Fig. 2: The generalization ability of VITAP compared to vConTACT2 based on the VMR-MSL38 database.
From: VITAP: a high precision tool for DNA and RNA viral classification based on meta-omic data

The VMR-MSL38 database was divided into a training set comprising 70% of the data and a test set comprising 30%. Sequences in the test set were sliced into genome fragments of varying lengths (1-, 5-, 10-, 20-, and 30-kb), and taxonomic assignments were performed using VITAP and vConTACT2, which was built on the 70% training set. The dataset splitting, training, and taxonomic assignment steps were independently repeated ten times. The accuracy, precision, recall, F1 score, and annotation rate were employed to characterize the tenfold cross-validation. The center lines of the boxes indicate the median values of taxonomic assignment matrices on 17 viral phyla. The bounds of the box represent the interquartile range, with the lower and upper bounds, respectively, corresponding to the first and third quartiles.
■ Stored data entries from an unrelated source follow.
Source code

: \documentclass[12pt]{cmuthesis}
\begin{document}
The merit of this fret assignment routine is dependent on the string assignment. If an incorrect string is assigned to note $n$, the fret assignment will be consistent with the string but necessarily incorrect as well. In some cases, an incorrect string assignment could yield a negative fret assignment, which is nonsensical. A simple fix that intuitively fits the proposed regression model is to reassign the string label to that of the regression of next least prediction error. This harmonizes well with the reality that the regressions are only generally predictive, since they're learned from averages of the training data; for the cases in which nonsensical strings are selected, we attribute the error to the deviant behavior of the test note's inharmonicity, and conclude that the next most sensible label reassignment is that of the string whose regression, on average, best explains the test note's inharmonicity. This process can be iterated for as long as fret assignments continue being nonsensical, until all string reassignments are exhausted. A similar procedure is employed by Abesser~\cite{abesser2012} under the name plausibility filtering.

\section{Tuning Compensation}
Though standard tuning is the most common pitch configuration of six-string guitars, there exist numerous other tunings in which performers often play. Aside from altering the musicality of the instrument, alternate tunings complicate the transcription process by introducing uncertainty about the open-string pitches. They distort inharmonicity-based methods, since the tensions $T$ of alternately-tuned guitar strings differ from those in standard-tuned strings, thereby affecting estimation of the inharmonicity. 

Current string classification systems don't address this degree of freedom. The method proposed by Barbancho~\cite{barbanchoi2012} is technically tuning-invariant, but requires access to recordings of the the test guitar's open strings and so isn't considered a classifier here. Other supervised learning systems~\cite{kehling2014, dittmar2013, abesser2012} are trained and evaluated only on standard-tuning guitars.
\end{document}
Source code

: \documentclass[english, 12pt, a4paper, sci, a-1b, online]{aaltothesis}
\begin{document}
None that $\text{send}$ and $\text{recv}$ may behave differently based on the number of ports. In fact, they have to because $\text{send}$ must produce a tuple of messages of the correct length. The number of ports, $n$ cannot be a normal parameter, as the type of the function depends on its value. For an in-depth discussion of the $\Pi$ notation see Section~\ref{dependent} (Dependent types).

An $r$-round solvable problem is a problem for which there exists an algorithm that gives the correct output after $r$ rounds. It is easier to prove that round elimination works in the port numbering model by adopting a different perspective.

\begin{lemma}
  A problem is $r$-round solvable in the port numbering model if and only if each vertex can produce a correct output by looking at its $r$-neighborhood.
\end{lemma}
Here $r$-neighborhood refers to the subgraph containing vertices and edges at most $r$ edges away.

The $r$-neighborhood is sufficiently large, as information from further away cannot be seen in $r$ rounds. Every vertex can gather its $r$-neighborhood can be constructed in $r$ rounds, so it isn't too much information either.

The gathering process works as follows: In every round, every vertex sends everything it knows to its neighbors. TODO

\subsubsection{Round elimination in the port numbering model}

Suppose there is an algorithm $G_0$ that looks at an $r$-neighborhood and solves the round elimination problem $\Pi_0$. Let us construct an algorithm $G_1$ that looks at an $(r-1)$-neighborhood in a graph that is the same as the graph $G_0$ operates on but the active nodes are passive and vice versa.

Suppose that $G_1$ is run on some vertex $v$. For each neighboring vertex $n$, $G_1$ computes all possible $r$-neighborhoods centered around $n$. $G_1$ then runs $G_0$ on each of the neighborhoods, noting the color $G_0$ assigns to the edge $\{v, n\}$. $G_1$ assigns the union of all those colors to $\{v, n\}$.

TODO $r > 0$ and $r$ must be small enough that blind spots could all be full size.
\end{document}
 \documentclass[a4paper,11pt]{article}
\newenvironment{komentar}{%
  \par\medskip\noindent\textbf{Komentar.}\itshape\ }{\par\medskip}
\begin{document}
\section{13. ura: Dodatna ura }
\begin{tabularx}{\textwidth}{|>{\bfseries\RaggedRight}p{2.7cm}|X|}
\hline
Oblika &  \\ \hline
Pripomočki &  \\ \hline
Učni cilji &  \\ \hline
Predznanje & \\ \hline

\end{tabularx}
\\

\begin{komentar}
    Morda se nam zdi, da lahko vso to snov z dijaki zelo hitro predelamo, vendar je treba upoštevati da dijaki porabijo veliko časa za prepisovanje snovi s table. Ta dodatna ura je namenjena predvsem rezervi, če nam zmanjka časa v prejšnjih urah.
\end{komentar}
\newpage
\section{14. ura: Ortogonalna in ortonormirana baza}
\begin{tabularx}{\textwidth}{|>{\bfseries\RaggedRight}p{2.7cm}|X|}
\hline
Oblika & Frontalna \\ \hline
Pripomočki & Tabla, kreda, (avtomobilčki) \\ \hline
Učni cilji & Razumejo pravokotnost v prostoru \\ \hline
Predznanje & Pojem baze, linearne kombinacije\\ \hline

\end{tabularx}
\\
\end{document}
The whiskers denote the lowest and highest values within 1.5 times the interquartile range. a The F1 scores of VITAP and vConTACT2 across ten independent family and genus level taxonomic assignments; b The annotation rate of VITAP and vConTACT2 across ten independent family and genus level taxonomic assignments; c Taxonomic assignment performances of VITAP and vConTACT2 on family levels were evaluated by accuracy, precision, recall F1 score, and annotation rate. The boxplots represent the distribution of averages of five classification matrices for 17 different viral phyla produced by two pipelines; d Taxonomic assignment performances of VITAP and vConTACT2 on genus levels were evaluated by accuracy, precision, recall F1 score, and annotation rate. The boxplots represent the distribution of averages of five classification matrices for 17 different viral phyla produced by two pipelines; e Taxonomic assignment performances of VITAP and vConTACT2 on family-level cross 17 viral phyla were evaluated by F1 score and annotation rate; f Taxonomic assignment performances of VITAP and vConTACT2 on genus level cross 17 viral phyla were evaluated by F1 score and annotation rate.